• **WHAT THE TASK ASKS**
The listing below holds a line with "- Yellow tag" and a later line with "Interview 3 |". Write out those two lines and every line between them, exactly, and nothing else.

• **RECORDED DATA**
· · · · ·
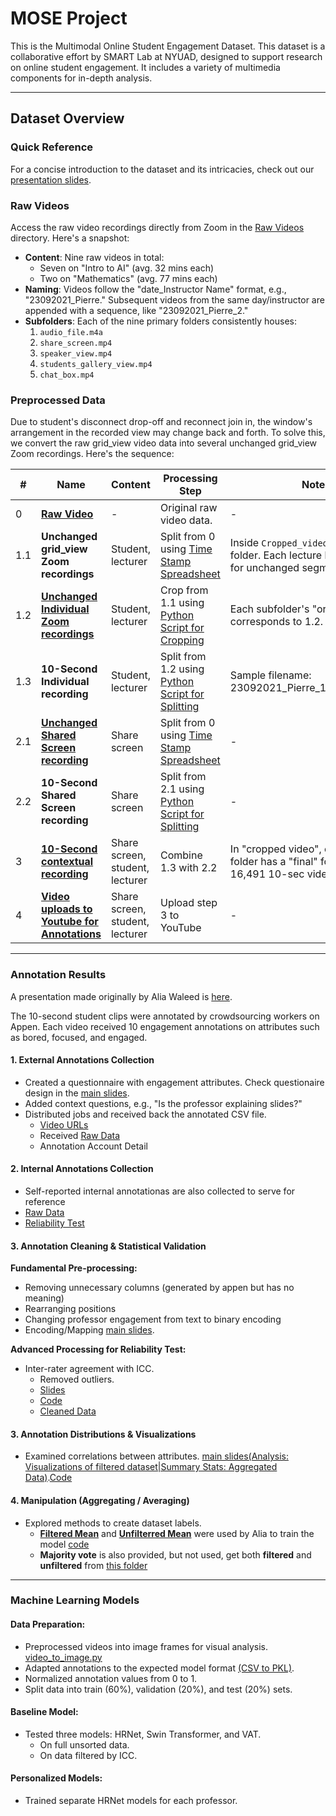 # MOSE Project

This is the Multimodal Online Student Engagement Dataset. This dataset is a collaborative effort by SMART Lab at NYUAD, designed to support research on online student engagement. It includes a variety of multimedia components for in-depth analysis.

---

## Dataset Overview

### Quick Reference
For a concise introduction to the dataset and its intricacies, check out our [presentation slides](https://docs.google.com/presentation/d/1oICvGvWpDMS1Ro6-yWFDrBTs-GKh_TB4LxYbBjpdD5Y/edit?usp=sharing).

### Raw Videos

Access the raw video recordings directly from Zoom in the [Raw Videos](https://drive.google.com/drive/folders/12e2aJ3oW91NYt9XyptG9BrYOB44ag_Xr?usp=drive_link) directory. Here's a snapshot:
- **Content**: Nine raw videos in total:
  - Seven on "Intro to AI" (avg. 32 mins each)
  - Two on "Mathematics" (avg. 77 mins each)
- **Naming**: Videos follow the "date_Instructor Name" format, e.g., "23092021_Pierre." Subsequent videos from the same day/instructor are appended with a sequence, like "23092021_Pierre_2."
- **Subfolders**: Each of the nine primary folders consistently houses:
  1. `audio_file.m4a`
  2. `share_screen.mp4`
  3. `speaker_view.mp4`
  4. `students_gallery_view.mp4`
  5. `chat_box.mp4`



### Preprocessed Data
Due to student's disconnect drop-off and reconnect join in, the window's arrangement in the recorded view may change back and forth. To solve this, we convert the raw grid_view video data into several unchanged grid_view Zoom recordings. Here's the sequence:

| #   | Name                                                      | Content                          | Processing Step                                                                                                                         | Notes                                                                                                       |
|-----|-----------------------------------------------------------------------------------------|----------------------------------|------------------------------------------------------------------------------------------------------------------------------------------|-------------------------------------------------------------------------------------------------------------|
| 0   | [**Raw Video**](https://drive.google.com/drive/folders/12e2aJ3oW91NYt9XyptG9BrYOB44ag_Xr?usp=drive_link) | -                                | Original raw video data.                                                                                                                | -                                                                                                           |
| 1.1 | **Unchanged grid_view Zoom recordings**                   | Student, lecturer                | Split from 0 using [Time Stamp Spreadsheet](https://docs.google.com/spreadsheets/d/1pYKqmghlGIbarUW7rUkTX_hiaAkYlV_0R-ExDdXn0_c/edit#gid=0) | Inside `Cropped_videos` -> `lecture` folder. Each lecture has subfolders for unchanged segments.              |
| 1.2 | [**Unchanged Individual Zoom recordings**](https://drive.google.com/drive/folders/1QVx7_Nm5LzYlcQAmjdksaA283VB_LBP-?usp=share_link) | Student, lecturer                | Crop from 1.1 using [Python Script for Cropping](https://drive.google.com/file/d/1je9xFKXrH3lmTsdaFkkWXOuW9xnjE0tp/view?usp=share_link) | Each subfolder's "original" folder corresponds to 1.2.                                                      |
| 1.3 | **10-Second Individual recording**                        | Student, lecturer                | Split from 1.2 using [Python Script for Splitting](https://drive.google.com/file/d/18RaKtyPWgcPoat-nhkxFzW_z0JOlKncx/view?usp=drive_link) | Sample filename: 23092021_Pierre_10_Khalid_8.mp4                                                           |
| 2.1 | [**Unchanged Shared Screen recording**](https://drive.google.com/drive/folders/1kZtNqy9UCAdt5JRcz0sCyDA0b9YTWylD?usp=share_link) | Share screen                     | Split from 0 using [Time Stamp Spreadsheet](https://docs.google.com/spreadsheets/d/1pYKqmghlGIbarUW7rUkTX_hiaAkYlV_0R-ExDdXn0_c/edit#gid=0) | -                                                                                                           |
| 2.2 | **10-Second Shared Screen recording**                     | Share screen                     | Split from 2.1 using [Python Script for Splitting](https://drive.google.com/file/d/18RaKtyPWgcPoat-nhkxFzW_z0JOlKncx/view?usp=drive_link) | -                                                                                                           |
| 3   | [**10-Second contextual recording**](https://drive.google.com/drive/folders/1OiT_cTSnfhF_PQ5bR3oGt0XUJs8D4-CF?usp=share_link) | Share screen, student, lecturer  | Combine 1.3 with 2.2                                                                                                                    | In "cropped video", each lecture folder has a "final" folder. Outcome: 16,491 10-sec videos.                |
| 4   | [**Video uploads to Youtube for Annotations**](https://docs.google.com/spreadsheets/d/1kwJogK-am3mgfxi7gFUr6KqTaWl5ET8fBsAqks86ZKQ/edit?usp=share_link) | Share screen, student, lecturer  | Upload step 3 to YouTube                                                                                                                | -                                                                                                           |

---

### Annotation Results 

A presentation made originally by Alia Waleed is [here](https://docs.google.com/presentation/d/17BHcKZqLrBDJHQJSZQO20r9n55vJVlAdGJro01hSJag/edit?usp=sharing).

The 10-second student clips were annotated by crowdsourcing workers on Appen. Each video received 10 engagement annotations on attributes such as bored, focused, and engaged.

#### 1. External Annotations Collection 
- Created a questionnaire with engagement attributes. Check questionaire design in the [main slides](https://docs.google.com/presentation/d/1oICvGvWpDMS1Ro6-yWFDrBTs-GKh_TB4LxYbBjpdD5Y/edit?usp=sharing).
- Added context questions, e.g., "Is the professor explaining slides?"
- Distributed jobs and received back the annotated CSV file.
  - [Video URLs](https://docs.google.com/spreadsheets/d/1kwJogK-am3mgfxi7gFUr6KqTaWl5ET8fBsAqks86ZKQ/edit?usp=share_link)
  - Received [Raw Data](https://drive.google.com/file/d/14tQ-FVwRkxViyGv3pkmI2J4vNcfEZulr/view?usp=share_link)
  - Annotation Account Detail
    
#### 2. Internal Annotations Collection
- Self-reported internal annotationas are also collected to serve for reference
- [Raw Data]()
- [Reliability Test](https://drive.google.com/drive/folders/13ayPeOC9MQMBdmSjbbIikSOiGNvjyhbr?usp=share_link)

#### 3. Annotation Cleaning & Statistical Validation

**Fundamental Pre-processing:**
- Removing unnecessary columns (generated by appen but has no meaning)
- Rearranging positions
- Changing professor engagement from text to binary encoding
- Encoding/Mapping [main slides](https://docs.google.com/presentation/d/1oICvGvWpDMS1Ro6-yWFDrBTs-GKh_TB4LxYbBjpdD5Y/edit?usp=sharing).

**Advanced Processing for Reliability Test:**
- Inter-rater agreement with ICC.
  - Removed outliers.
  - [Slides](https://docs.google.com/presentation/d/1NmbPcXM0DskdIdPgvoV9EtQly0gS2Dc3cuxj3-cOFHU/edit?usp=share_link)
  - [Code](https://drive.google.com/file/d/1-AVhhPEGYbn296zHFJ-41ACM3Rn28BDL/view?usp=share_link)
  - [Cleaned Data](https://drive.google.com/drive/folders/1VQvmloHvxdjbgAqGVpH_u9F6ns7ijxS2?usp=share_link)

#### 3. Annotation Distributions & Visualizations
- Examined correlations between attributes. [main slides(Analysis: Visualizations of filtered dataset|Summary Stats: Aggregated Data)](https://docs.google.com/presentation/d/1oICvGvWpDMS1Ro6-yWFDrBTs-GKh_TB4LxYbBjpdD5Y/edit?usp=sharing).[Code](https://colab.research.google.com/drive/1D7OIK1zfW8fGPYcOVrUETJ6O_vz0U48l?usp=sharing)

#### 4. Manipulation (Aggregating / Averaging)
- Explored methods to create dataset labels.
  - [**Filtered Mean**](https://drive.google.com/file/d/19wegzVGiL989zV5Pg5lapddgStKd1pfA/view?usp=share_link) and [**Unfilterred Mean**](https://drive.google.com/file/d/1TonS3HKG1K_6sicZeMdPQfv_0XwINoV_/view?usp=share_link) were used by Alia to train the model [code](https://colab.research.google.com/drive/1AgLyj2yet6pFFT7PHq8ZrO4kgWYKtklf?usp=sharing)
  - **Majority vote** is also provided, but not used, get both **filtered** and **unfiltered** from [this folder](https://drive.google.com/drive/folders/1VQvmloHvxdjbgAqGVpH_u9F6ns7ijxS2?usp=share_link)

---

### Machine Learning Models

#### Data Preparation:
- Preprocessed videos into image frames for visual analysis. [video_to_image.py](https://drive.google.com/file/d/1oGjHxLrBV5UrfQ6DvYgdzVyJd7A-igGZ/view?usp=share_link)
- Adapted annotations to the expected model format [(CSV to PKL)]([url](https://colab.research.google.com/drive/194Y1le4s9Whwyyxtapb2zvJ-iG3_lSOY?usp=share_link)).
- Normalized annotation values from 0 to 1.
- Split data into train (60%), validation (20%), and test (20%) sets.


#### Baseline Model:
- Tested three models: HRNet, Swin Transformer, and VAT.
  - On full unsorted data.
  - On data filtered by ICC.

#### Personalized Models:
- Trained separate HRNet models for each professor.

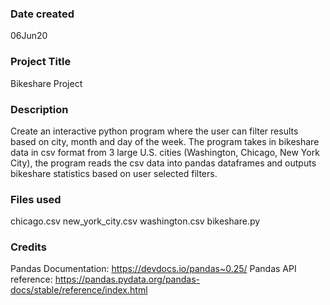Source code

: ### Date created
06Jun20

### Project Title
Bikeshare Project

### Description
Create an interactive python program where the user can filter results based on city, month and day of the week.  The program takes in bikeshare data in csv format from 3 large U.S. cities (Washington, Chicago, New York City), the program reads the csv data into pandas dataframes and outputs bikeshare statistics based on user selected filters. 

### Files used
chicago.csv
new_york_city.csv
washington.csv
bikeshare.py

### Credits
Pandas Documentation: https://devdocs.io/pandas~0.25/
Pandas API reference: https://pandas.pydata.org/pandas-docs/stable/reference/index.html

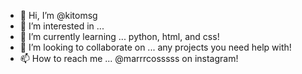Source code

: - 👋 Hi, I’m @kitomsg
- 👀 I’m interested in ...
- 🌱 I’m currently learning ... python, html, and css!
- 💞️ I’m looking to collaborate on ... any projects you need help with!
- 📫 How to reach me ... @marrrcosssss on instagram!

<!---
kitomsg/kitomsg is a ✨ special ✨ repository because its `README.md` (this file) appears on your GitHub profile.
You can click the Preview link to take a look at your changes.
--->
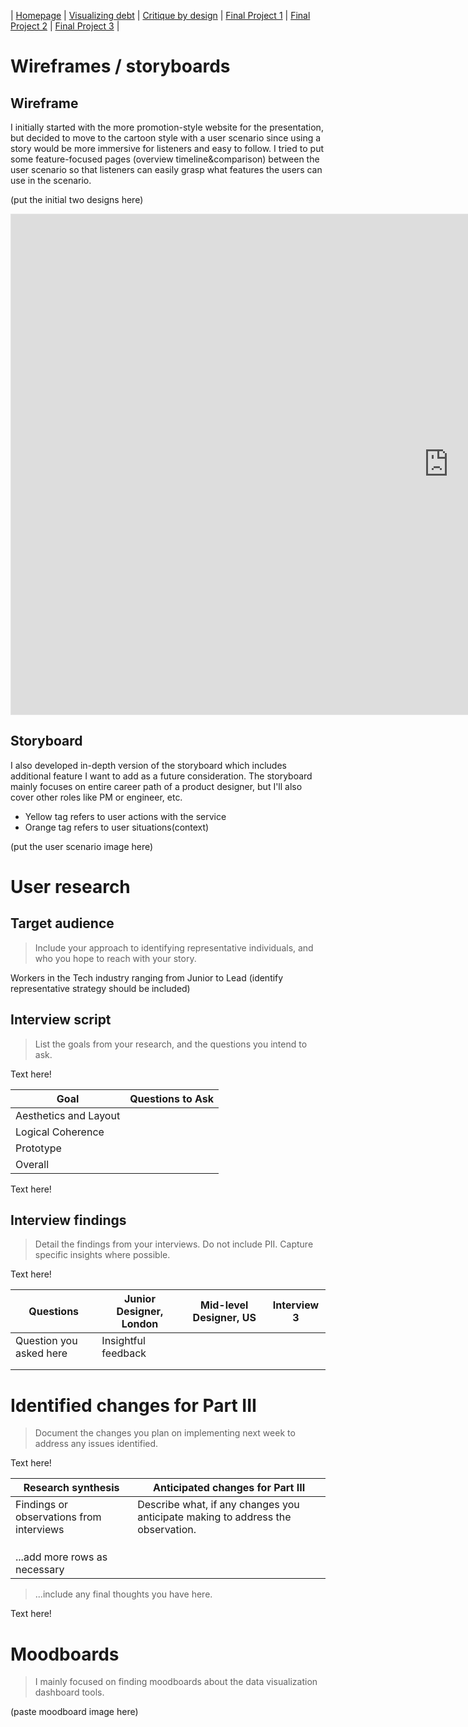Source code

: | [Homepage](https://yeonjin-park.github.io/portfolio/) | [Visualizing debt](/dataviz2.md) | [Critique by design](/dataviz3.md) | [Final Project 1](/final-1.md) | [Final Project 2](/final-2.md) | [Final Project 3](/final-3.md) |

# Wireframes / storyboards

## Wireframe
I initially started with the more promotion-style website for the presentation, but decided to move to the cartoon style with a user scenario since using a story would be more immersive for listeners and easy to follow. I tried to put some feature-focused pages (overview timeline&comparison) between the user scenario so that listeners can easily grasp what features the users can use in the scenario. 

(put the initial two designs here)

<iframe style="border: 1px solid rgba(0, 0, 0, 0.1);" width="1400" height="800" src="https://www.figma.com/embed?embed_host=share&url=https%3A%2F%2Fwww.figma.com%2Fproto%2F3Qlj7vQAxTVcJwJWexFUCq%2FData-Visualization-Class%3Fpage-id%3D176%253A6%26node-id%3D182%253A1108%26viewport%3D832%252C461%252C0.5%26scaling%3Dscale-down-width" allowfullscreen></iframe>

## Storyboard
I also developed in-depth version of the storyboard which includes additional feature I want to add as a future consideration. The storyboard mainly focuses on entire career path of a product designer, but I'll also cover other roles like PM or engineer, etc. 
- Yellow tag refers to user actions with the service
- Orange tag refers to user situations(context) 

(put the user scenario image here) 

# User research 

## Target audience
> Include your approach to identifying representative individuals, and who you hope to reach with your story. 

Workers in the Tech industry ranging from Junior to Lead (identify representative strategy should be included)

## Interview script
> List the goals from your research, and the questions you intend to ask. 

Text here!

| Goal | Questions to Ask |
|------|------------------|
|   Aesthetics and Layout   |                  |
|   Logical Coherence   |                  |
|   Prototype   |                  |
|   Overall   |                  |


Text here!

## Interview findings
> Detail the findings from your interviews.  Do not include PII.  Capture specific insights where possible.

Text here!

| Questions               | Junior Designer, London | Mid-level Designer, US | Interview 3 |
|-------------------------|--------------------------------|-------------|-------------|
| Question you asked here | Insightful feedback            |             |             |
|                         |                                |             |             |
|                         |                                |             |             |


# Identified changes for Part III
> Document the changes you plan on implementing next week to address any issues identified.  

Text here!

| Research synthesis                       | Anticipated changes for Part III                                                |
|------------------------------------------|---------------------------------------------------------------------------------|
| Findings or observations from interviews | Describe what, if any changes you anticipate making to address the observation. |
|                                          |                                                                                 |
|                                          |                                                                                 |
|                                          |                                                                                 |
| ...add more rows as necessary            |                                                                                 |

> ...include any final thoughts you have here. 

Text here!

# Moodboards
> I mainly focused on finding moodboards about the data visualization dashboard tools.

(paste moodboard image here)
· · · · ·
• **EXERCISE SOLUTION**
- Yellow tag refers to user actions with the service
- Orange tag refers to user situations(context) 

(put the user scenario image here) 

# User research 

## Target audience
> Include your approach to identifying representative individuals, and who you hope to reach with your story. 

Workers in the Tech industry ranging from Junior to Lead (identify representative strategy should be included)

## Interview script
> List the goals from your research, and the questions you intend to ask. 

Text here!

| Goal | Questions to Ask |
|------|------------------|
|   Aesthetics and Layout   |                  |
|   Logical Coherence   |                  |
|   Prototype   |                  |
|   Overall   |                  |


Text here!

## Interview findings
> Detail the findings from your interviews.  Do not include PII.  Capture specific insights where possible.

Text here!

| Questions               | Junior Designer, London | Mid-level Designer, US | Interview 3 |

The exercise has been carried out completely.